EXERCISE DIRECTIONS ->
The answer should be every line below, repeated exactly, with the images left out.

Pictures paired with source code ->
------------------------------------------------------------------------
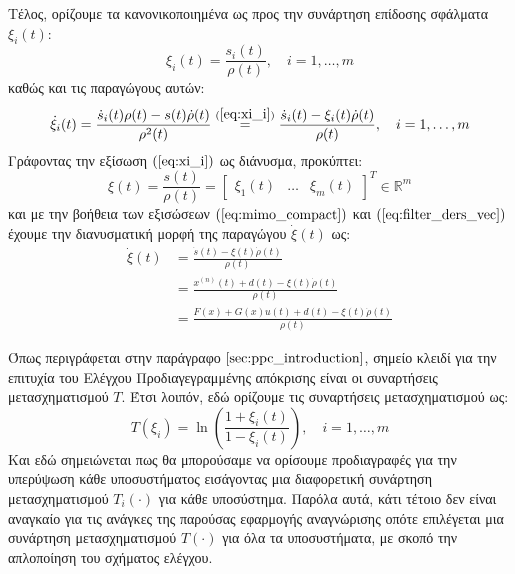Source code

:Τέλος, ορίζουμε τα κανονικοποιημένα ως προς την συνάρτηση επίδοσης σφάλματα $\xi_i(t)$:
\begin{equation}
	\xi_i(t) = \frac{s_i(t)}{\rho(t)}, \quad i=1,\dots,m
	\label{eq:xi_i}
\end{equation}
καθώς και τις παραγώγους αυτών:
\begin{equation}
	\dot{\xi}_i(t) =
	\frac{\dot{s}_i(t) \rho(t) - s(t) \dot{\rho}(t)}
	{\rho^2(t)} \stackrel{(\ref{eq:xi_i})}{=}
	\frac{\dot{s}_i(t) - \xi_i(t) \dot{\rho}(t)}{\rho(t)},
	\quad i=1,\dots,m
	\label{eq:xi_i_dot}
\end{equation}
Γράφοντας την εξίσωση $(\ref{eq:xi_i})$ ως διάνυσμα, προκύπτει:
\begin{equation}
	\xi(t) = \frac{s(t)}{\rho(t)} = \begin{bmatrix}\xi_1(t) & \dots & \xi_m(t)\end{bmatrix}^T 
	\in \mathbb{R}^m
\end{equation}
και με την βοήθεια των εξισώσεων $(\ref{eq:mimo_compact})$ και  $(\ref{eq:filter_ders_vec})$ έχουμε την διανυσματική μορφή της παραγώγου $\dot{\xi}(t)$ ως:
\begin{equation}
\begin{split}
\dot{\xi}(t) &= \frac{\dot{s}(t) - \xi(t) \dot{\rho}(t)}{\rho(t)} \\
             &= \frac{x^{(n)}(t) + d(t) - \xi(t) \dot{\rho}(t)}{\rho(t)}\\
             &=\frac{F(x) + G(x)u(t) + d(t) - \xi(t)\dot{\rho}(t)}{\rho(t)}
\end{split}
\label{eq:xi_dot}
\end{equation}

Όπως περιγράφεται στην παράγραφο $\ref{sec:ppc_introduction}$, σημείο κλειδί για την επιτυχία του Ελέγχου Προδιαγεγραμμένης απόκρισης είναι οι συναρτήσεις μετασχηματισμού $T$. Έτσι λοιπόν, εδώ ορίζουμε τις συναρτήσεις μετασχηματισμού ως:
\begin{equation}
	T(\xi_i) = \ln \left( \frac{1 + \xi_i(t)}{1 - \xi_i(t)} \right),
	\quad i=1,\dots,m
\end{equation}
Και εδώ σημειώνεται πως θα μπορούσαμε να ορίσουμε προδιαγραφές για την υπερύψωση κάθε υποσυστήματος εισάγοντας μια διαφορετική συνάρτηση μετασχηματισμού $T_i(\cdot)$ για κάθε υποσύστημα. Παρόλα αυτά, κάτι τέτοιο δεν είναι αναγκαίο για τις ανάγκες της παρούσας εφαρμογής αναγνώρισης οπότε επιλέγεται μια συνάρτηση μετασχηματισμού $T(\cdot)$ για όλα τα υποσυστήματα, με σκοπό την απλοποίηση του σχήματος ελέγχου.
------------------------------------------------------------------------
REPLY TO THE TASK ->
Source code

:Τέλος, ορίζουμε τα κανονικοποιημένα ως προς την συνάρτηση επίδοσης σφάλματα $\xi_i(t)$:
\begin{equation}
	\xi_i(t) = \frac{s_i(t)}{\rho(t)}, \quad i=1,\dots,m
	\label{eq:xi_i}
\end{equation}
καθώς και τις παραγώγους αυτών:
\begin{equation}
	\dot{\xi}_i(t) =
	\frac{\dot{s}_i(t) \rho(t) - s(t) \dot{\rho}(t)}
	{\rho^2(t)} \stackrel{(\ref{eq:xi_i})}{=}
	\frac{\dot{s}_i(t) - \xi_i(t) \dot{\rho}(t)}{\rho(t)},
	\quad i=1,\dots,m
	\label{eq:xi_i_dot}
\end{equation}
Γράφοντας την εξίσωση $(\ref{eq:xi_i})$ ως διάνυσμα, προκύπτει:
\begin{equation}
	\xi(t) = \frac{s(t)}{\rho(t)} = \begin{bmatrix}\xi_1(t) & \dots & \xi_m(t)\end{bmatrix}^T 
	\in \mathbb{R}^m
\end{equation}
και με την βοήθεια των εξισώσεων $(\ref{eq:mimo_compact})$ και  $(\ref{eq:filter_ders_vec})$ έχουμε την διανυσματική μορφή της παραγώγου $\dot{\xi}(t)$ ως:
\begin{equation}
\begin{split}
\dot{\xi}(t) &= \frac{\dot{s}(t) - \xi(t) \dot{\rho}(t)}{\rho(t)} \\
             &= \frac{x^{(n)}(t) + d(t) - \xi(t) \dot{\rho}(t)}{\rho(t)}\\
             &=\frac{F(x) + G(x)u(t) + d(t) - \xi(t)\dot{\rho}(t)}{\rho(t)}
\end{split}
\label{eq:xi_dot}
\end{equation}

Όπως περιγράφεται στην παράγραφο $\ref{sec:ppc_introduction}$, σημείο κλειδί για την επιτυχία του Ελέγχου Προδιαγεγραμμένης απόκρισης είναι οι συναρτήσεις μετασχηματισμού $T$. Έτσι λοιπόν, εδώ ορίζουμε τις συναρτήσεις μετασχηματισμού ως:
\begin{equation}
	T(\xi_i) = \ln \left( \frac{1 + \xi_i(t)}{1 - \xi_i(t)} \right),
	\quad i=1,\dots,m
\end{equation}
Και εδώ σημειώνεται πως θα μπορούσαμε να ορίσουμε προδιαγραφές για την υπερύψωση κάθε υποσυστήματος εισάγοντας μια διαφορετική συνάρτηση μετασχηματισμού $T_i(\cdot)$ για κάθε υποσύστημα. Παρόλα αυτά, κάτι τέτοιο δεν είναι αναγκαίο για τις ανάγκες της παρούσας εφαρμογής αναγνώρισης οπότε επιλέγεται μια συνάρτηση μετασχηματισμού $T(\cdot)$ για όλα τα υποσυστήματα, με σκοπό την απλοποίηση του σχήματος ελέγχου.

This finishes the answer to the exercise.